* _Data shown_
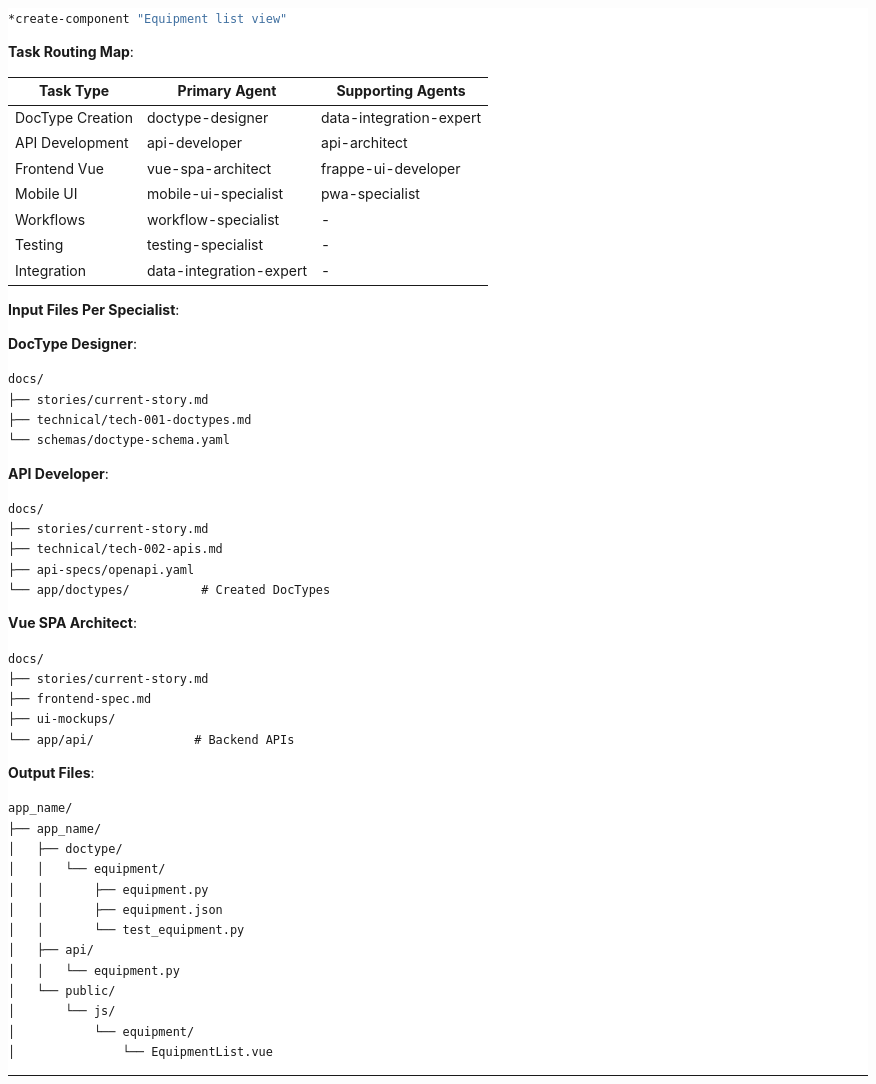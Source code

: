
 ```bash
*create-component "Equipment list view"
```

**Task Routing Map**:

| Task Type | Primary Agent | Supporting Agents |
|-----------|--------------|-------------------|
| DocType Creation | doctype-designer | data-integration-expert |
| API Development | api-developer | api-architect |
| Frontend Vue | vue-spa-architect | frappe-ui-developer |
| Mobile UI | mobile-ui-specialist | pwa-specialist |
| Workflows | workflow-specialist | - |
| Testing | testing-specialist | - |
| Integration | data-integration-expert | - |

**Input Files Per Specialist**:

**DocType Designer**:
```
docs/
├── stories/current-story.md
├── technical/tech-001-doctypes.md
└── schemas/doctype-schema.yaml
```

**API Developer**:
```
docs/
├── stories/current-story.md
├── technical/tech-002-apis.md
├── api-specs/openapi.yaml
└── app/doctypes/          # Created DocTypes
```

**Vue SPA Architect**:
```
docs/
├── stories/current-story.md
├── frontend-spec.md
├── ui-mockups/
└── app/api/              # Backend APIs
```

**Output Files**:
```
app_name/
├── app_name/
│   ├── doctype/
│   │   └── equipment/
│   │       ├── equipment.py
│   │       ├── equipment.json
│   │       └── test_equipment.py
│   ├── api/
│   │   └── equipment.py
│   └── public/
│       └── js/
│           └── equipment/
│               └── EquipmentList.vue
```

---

* * *

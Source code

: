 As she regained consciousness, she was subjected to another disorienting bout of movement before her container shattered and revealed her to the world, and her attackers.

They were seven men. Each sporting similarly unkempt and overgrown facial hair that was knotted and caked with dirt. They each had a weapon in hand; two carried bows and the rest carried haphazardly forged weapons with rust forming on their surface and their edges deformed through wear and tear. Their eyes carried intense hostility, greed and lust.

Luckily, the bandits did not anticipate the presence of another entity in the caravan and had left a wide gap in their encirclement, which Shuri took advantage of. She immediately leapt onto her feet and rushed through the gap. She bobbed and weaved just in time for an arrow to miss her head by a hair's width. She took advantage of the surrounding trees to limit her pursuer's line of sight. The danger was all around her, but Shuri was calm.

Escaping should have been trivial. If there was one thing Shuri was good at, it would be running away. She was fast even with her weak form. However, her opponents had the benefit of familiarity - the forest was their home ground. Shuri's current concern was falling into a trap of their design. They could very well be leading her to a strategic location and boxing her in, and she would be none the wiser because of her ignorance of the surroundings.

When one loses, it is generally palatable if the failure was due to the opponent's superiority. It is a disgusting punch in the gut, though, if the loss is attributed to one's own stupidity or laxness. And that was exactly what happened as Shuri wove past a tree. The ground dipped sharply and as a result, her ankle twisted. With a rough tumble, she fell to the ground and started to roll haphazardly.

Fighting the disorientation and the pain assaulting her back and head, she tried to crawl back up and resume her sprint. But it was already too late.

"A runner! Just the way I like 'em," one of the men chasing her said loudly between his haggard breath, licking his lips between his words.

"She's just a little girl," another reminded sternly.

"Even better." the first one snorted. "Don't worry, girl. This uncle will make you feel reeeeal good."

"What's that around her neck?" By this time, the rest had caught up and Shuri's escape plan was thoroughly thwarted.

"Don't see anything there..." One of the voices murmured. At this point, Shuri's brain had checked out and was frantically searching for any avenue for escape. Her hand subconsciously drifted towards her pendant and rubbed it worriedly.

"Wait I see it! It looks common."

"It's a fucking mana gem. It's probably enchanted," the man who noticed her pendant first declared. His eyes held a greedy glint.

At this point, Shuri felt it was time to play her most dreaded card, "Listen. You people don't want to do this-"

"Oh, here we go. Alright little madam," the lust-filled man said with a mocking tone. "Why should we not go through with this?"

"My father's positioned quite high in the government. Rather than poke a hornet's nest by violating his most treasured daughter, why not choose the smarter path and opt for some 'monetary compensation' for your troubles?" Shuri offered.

* _What the task requires_
Look through the entries above and quote exactly the lines from the line with "another reminded sternly." to the line with "was thoroughly thwarted.", counting both of those lines.

* _The answer_
"She's just a little girl," another reminded sternly.

"Even better." the first one snorted. "Don't worry, girl. This uncle will make you feel reeeeal good."

"What's that around her neck?" By this time, the rest had caught up and Shuri's escape plan was thoroughly thwarted.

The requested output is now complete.